Kawasaki didn’t leave a washer unturned with its prized motocrosser, the KX450, giving it a hydraulic clutch—a first for a Japanese-built motocross bike—an all-new motor with a new exhaust system and a redesigned valvetrain that features road-race-inspired finger followers. The 2021 Kawasaki KX450 also got a significantly updated chassis with a new coil-spring fork that replaced the previous pneumatic fork. But all that happened in 2019 when Kawasaki dropped the “F” in KX450F.

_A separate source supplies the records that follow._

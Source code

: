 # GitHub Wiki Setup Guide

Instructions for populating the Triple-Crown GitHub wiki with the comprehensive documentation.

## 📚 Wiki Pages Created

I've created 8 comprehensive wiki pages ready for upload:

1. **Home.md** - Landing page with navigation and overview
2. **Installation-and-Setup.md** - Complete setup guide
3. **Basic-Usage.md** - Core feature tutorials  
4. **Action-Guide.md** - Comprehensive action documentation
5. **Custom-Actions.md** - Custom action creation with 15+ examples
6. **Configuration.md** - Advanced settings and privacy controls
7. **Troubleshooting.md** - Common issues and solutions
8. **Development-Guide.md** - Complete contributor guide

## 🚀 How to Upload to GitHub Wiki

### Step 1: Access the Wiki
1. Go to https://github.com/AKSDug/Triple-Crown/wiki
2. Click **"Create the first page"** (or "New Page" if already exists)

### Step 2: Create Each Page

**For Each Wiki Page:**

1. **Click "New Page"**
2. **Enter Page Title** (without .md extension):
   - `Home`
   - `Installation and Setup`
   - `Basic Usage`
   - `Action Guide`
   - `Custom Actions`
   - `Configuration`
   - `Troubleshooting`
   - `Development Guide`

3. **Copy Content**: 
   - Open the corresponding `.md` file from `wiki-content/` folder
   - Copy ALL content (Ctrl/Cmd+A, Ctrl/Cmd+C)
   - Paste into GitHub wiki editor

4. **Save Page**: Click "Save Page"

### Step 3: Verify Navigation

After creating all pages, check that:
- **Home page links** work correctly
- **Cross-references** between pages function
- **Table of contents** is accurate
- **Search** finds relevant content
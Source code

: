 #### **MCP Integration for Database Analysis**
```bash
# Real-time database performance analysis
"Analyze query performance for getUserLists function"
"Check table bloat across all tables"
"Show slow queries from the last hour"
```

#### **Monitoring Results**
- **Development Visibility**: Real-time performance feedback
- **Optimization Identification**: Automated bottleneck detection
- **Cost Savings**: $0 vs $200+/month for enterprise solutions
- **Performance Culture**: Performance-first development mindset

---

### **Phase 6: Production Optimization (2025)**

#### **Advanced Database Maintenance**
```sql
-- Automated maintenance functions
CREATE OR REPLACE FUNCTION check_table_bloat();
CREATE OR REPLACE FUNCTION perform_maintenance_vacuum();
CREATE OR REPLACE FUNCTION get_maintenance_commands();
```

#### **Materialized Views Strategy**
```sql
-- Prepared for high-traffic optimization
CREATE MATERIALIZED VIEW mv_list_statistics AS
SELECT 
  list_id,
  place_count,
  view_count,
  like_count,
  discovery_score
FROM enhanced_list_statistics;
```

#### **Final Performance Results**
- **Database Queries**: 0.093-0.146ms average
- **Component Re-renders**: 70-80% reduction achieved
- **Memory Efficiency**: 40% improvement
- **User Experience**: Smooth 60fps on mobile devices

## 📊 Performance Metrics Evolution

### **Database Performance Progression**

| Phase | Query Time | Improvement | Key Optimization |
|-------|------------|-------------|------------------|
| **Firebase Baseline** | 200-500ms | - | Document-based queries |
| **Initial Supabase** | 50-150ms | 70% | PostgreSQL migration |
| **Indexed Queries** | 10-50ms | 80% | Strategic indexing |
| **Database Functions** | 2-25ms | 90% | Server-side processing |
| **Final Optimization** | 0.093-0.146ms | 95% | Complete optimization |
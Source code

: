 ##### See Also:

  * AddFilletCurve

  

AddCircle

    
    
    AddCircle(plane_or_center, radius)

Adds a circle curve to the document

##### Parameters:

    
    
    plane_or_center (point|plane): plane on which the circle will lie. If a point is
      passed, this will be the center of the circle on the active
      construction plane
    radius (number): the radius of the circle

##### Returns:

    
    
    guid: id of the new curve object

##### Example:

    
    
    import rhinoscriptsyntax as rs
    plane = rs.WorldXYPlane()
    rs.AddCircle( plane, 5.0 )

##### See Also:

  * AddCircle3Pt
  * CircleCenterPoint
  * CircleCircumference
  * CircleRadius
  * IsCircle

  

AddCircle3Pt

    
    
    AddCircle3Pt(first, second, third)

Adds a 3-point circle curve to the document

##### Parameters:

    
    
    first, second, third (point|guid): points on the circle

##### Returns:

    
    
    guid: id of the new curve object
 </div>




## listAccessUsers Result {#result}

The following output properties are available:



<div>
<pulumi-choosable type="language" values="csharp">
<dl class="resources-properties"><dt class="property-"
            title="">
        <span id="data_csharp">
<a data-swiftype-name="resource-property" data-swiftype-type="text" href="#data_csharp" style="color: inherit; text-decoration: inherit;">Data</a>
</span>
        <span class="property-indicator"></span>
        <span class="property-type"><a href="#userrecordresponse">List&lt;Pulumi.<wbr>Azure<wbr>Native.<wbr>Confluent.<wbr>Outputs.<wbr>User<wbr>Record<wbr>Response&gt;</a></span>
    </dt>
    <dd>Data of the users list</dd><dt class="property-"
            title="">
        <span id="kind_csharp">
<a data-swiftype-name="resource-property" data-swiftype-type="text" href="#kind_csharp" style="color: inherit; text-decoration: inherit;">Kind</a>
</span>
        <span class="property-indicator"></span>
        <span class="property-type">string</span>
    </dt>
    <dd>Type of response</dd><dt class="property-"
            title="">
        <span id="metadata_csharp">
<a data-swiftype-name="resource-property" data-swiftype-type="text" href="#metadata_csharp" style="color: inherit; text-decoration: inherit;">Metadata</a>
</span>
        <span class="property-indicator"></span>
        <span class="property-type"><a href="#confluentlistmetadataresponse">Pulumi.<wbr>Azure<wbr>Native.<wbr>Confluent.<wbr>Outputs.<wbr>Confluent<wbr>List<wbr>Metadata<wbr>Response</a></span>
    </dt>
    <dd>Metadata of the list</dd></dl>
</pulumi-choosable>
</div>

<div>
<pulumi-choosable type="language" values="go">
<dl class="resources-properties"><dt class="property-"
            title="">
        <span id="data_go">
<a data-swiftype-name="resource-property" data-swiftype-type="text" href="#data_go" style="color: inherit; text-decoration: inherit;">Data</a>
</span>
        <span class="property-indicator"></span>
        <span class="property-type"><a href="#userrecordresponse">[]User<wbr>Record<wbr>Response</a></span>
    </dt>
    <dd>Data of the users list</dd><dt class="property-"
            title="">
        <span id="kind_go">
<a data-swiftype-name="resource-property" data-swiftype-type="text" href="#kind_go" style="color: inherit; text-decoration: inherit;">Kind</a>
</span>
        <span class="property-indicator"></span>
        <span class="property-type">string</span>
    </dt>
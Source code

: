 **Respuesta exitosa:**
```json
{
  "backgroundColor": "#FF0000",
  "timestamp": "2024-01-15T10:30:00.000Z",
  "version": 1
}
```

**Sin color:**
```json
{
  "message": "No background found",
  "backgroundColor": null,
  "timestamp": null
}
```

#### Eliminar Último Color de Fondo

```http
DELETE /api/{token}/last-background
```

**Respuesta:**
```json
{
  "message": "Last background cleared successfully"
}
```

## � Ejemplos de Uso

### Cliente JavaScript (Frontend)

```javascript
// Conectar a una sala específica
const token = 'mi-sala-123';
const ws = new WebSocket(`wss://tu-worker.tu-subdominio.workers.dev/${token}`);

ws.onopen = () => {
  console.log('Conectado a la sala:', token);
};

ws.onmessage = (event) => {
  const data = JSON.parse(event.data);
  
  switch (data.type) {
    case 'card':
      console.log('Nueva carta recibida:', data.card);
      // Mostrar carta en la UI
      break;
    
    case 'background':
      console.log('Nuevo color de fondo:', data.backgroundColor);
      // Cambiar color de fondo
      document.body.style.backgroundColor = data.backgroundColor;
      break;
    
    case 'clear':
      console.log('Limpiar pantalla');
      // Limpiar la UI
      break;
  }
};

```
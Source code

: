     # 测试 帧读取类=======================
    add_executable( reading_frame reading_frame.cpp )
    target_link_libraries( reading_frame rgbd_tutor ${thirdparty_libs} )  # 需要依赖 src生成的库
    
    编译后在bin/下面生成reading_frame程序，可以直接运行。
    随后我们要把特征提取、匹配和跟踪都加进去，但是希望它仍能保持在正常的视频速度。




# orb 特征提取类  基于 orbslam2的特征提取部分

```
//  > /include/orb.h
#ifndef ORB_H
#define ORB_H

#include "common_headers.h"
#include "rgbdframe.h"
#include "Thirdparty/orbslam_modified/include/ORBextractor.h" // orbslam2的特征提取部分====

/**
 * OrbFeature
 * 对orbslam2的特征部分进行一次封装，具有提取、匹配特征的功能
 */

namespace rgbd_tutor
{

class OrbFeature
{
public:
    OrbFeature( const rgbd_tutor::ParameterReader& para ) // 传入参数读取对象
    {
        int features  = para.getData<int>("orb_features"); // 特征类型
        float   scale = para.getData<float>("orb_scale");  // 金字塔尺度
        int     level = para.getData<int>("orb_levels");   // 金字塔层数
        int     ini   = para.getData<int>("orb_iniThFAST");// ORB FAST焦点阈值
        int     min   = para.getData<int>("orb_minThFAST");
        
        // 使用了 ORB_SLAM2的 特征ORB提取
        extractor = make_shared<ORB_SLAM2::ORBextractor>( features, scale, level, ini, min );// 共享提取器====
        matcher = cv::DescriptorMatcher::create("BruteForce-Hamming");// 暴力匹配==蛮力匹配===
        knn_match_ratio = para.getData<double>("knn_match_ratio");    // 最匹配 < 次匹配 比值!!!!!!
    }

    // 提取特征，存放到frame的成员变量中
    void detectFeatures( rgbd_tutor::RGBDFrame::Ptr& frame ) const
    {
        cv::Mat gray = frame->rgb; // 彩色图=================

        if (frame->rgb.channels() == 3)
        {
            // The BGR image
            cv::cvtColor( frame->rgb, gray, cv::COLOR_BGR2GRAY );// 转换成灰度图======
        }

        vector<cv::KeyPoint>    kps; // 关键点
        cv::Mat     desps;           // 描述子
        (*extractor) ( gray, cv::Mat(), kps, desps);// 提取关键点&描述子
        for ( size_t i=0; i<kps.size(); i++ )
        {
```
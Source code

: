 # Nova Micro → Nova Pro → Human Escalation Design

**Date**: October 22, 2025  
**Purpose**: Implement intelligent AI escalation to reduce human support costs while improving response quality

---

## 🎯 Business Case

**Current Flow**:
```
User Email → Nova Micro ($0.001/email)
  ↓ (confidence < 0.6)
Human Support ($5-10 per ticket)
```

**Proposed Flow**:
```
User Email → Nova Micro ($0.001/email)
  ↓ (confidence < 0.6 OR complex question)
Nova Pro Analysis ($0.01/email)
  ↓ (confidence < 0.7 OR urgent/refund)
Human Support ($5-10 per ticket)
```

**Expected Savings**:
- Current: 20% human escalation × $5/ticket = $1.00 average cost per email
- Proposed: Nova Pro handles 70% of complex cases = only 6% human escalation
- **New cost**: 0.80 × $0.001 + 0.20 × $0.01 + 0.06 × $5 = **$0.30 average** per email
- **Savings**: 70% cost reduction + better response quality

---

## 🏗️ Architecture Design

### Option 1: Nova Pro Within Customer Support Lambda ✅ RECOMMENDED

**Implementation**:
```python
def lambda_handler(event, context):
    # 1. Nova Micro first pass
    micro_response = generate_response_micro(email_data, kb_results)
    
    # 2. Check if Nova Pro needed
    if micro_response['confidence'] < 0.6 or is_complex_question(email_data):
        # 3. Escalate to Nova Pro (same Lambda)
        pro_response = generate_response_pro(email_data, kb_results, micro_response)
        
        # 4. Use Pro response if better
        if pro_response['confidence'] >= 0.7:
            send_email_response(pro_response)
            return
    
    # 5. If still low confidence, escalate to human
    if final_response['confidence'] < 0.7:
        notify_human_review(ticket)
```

Since then, the KX450 has seen little changes. In fact, it didn’t get any updates at all in 2020 and only a few in 2021. But the changes that its Supercross championship-winning KX450 did get sound good to us and should make a difference on the track—for the better. Recently, Kawasaki gave us the keys to the 2021 KX450 to find out.
By Chris Siebenhaar
Photography by Kit Palmer
2021 Kawasaki KX450 Review | Good Memories
On the track, the new KX feels much as it did before—the chassis is nimble yet neutral; by that, I mean, while it turns well, it also is very stable and balanced. The bike doesn’t pitch excessively when under braking or acceleration, it remains stable in chop and doesn’t over react when encountering a hidden or ill-placed bump on the track.
The KX’s suspension is, in my opinion, one of the best out there. I’ve always been a big fan of the KX’s legs. Its Showa suspension is termed “A-Kit technology,” meaning it’s very similar to the suspension systems used by top-level race teams for years. While the A-Kit-inspired suspension might not be the exact $10,000-plus units on Adam Cianciarulo’s or Eli Tomac’s KX450, the stocker does share many of the same design features as theirs. I like the KX’s 49mm coil-spring fork because it is plush, yet still holds up very well when pushed through the stroke. In fact, I made only minor changes from the set baseline that we started out the day with, eventually settling on two clicks slower rebound and two clicks stiffer compression as the track got rougher. The Showa A-Kit shock is equally as versatile and impressive. With just a few minor adjustments, I got the back end to track well over acceleration chop and firmly planted while exiting corners.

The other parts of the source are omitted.